The result should be every line in the data below that carries the string "subject".

Entries provided:

....

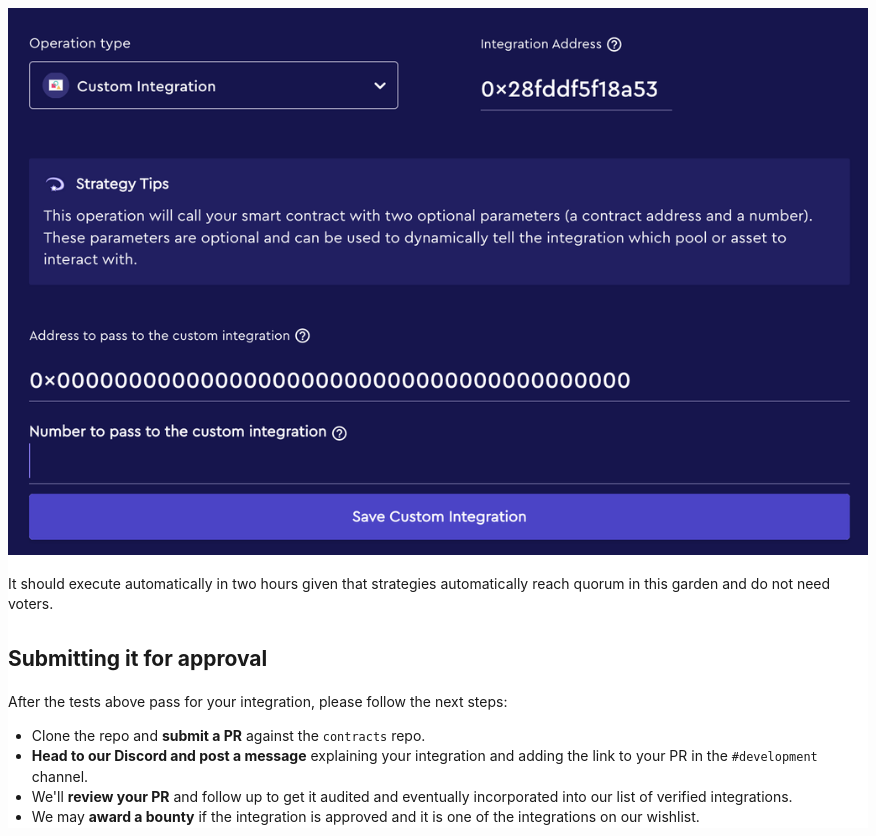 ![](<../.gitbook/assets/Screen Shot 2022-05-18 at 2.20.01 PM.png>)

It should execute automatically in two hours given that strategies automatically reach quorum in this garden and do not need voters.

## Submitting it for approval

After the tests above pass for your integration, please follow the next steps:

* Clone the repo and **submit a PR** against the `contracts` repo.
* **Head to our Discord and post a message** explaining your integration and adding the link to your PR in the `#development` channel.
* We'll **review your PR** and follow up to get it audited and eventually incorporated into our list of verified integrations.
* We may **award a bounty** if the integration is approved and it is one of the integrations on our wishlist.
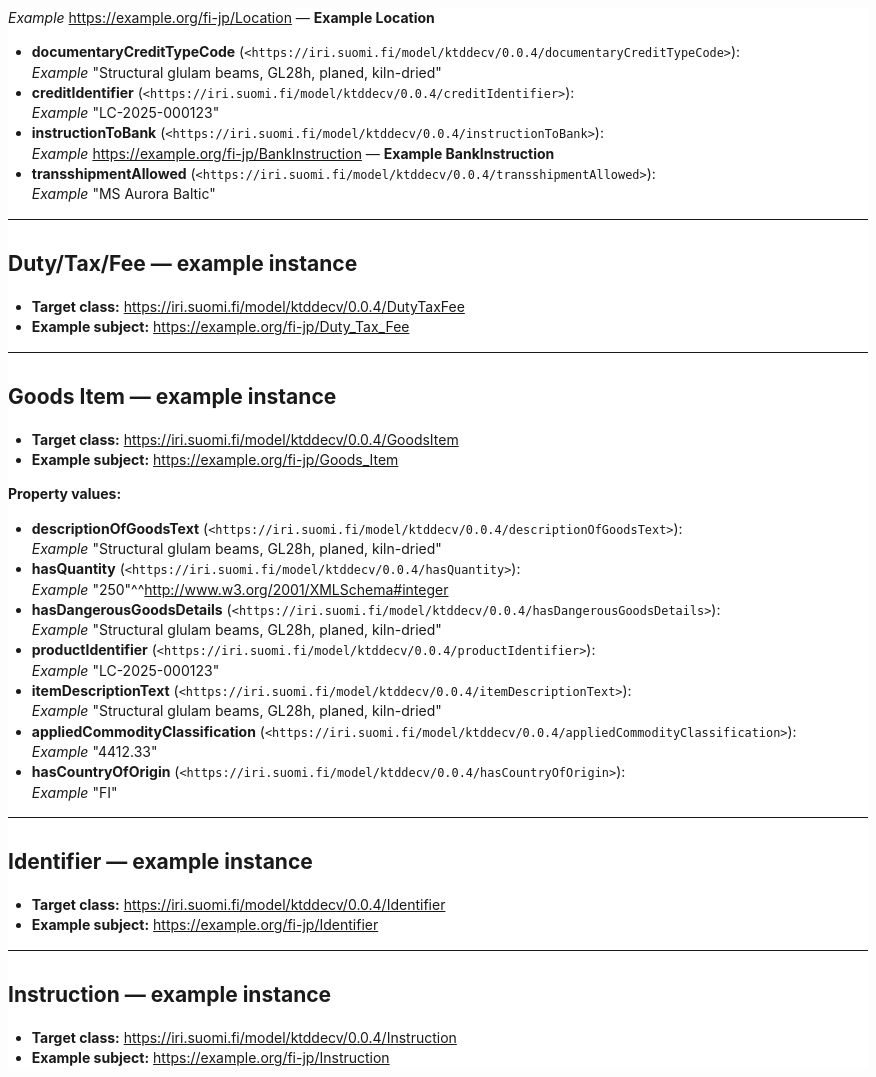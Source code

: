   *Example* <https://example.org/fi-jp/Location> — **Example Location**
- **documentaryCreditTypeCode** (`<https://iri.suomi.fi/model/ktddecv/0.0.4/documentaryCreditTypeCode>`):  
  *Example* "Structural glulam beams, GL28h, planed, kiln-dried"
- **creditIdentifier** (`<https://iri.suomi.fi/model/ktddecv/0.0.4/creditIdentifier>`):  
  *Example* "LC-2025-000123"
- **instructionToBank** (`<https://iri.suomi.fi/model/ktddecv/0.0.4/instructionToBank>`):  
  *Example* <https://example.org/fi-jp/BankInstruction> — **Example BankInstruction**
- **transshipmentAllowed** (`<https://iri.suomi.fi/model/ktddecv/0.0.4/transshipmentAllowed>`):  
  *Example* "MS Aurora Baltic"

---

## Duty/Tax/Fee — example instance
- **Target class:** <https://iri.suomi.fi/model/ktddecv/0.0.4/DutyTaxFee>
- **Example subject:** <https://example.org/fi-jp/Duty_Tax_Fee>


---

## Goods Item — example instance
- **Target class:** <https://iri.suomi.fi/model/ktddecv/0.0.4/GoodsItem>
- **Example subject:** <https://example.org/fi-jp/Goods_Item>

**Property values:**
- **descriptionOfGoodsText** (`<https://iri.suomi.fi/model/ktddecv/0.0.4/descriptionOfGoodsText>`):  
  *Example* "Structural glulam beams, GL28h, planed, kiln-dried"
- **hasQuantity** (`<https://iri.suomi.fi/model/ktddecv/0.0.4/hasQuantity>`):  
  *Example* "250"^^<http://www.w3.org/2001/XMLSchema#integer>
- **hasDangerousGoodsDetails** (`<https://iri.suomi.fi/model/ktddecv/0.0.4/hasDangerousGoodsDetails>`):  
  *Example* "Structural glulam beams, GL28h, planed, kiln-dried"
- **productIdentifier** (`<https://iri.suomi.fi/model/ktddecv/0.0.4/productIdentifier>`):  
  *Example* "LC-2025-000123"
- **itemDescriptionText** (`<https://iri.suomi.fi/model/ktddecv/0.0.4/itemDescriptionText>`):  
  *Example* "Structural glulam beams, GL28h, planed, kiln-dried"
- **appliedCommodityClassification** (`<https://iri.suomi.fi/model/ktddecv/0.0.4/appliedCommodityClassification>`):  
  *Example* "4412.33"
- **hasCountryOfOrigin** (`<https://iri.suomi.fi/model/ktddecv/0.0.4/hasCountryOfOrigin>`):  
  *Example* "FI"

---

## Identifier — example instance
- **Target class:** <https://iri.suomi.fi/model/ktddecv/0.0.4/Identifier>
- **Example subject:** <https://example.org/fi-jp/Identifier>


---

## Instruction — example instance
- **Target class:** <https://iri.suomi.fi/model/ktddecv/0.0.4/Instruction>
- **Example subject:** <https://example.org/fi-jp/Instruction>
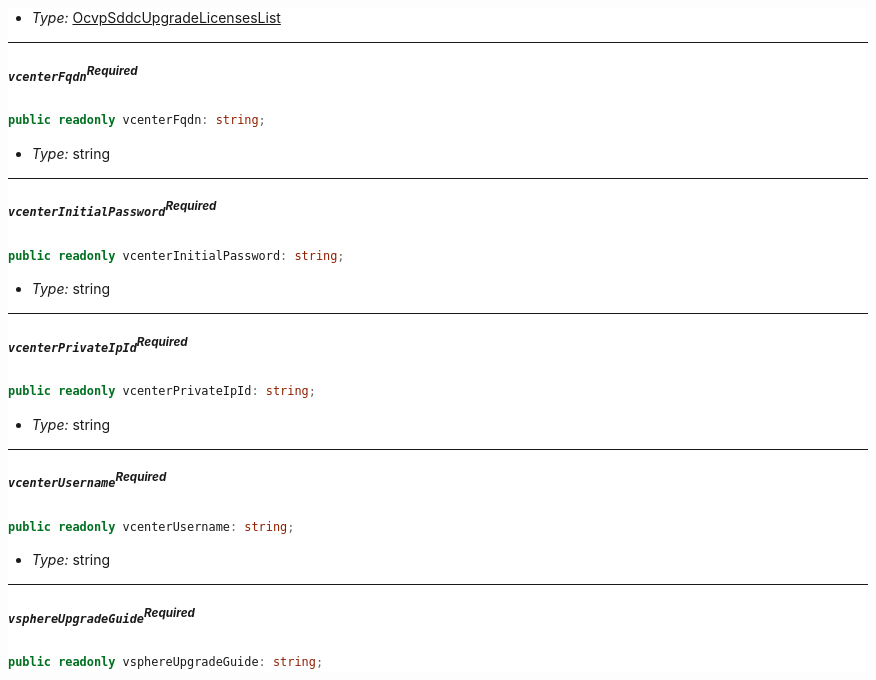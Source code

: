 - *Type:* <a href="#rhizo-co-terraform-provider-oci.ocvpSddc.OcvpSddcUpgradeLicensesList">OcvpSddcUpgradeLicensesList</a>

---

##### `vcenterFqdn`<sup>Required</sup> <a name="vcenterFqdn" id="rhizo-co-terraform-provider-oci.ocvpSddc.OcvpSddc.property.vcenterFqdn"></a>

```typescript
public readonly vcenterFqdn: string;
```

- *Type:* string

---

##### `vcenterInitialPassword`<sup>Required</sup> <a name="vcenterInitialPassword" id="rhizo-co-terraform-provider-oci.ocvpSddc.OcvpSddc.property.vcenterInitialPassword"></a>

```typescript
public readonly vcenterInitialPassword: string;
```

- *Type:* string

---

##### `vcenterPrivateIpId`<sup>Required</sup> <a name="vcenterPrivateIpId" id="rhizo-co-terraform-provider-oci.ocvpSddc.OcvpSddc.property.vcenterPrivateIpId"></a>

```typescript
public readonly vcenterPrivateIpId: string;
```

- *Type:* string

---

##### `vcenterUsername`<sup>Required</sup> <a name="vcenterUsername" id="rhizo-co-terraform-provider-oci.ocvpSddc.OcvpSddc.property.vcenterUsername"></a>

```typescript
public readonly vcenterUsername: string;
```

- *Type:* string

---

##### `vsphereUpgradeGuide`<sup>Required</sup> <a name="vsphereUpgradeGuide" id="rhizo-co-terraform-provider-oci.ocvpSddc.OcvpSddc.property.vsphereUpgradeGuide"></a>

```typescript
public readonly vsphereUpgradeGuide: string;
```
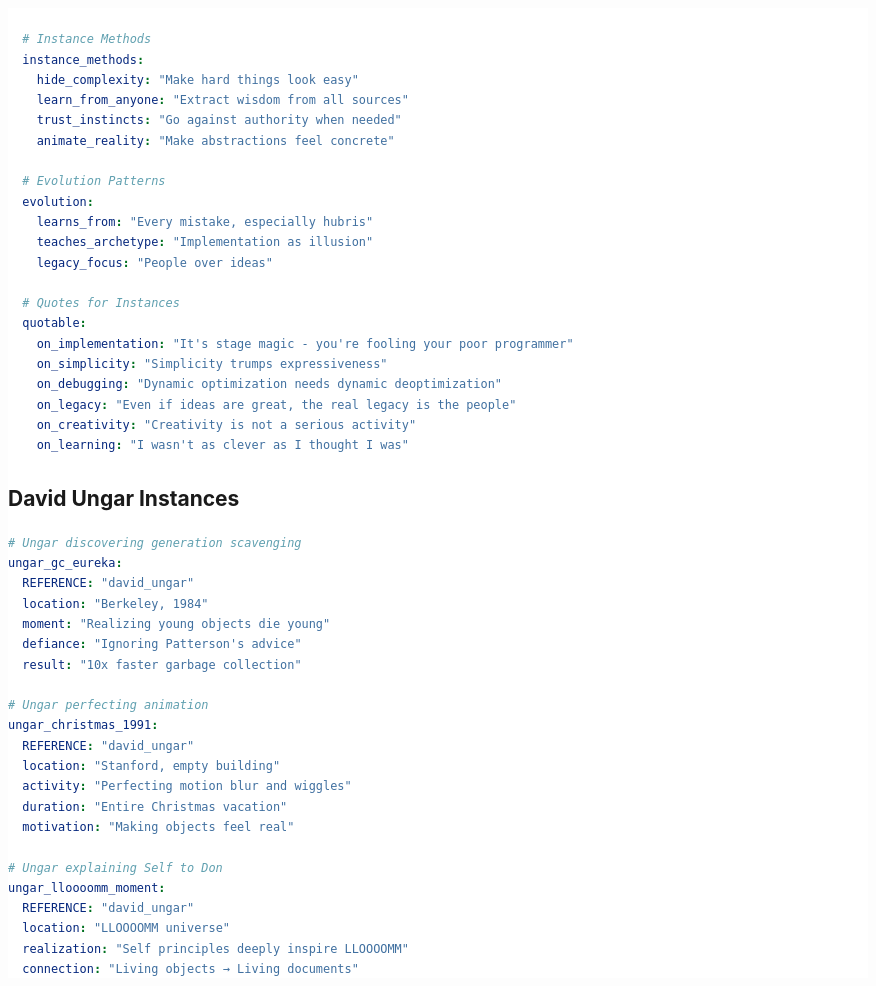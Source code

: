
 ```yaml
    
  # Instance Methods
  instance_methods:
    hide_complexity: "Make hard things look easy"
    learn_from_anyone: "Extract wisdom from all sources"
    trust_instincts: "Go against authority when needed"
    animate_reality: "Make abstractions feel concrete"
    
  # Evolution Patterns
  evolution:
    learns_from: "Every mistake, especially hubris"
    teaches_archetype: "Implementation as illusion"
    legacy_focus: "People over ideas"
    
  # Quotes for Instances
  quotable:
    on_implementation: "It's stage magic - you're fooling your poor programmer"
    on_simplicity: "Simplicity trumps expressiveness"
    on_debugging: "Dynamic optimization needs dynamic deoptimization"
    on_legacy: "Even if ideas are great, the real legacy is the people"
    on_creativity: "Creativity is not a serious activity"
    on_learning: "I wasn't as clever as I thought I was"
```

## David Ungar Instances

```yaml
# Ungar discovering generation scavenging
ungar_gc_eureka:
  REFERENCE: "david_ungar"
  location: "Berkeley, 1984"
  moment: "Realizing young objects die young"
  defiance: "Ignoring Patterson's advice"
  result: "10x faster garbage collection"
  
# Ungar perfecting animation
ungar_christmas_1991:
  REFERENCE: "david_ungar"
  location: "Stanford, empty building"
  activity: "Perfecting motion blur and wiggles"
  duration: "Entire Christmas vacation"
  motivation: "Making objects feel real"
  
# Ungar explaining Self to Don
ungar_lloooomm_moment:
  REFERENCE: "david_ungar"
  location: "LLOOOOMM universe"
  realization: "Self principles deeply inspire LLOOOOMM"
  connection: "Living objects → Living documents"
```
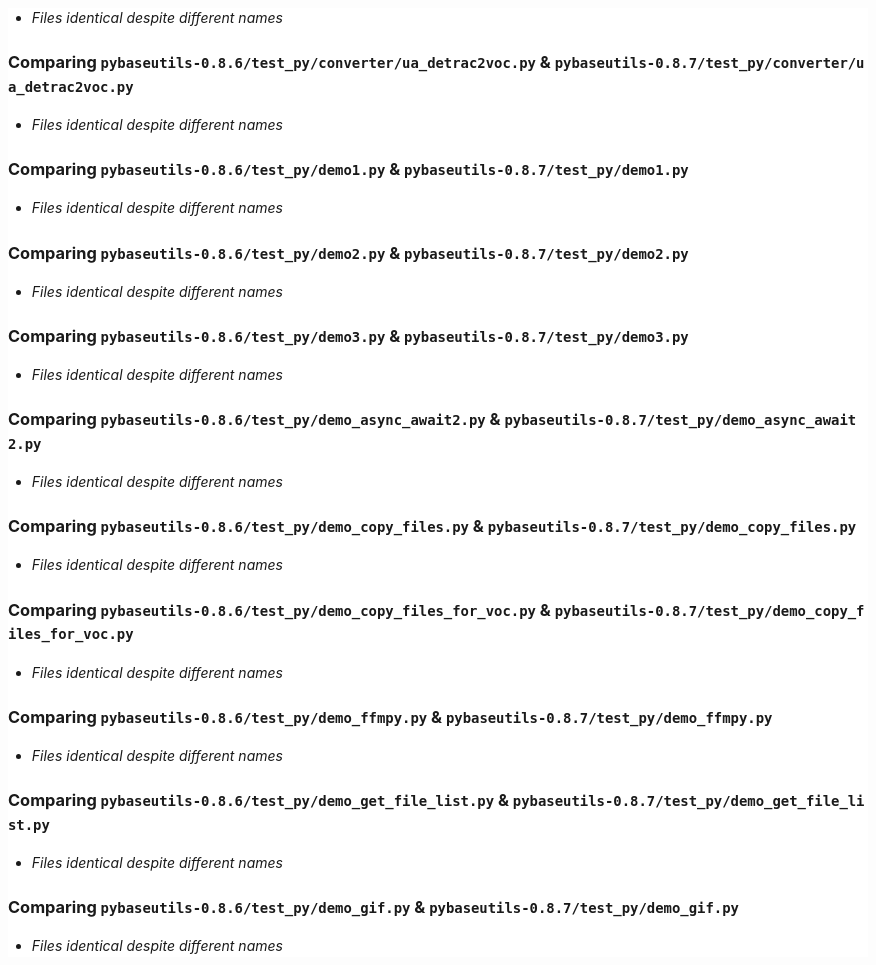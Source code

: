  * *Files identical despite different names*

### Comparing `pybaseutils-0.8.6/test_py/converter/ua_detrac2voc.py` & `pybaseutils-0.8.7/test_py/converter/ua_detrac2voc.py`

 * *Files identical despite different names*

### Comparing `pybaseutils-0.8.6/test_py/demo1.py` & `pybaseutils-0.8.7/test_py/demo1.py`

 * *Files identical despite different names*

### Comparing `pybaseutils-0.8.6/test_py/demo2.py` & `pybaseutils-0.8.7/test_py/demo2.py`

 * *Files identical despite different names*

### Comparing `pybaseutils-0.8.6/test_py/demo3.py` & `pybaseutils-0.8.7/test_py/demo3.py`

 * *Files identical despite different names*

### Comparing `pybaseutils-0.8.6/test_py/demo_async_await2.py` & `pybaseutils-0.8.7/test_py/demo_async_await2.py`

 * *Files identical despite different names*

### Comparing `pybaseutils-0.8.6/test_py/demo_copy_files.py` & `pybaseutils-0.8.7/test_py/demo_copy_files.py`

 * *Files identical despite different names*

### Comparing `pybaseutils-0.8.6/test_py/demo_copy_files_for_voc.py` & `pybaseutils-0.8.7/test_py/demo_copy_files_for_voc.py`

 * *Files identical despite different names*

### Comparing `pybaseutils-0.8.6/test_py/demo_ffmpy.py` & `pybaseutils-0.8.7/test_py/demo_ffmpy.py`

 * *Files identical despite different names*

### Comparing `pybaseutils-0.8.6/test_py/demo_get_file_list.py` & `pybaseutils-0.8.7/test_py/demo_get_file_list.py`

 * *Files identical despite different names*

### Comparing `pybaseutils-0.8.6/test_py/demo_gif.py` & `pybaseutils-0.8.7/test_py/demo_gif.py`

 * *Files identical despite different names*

....

Result for this exercise:
- **Example subject:** <https://example.org/fi-jp/Duty_Tax_Fee>
- **Example subject:** <https://example.org/fi-jp/Goods_Item>
- **Example subject:** <https://example.org/fi-jp/Identifier>
- **Example subject:** <https://example.org/fi-jp/Instruction>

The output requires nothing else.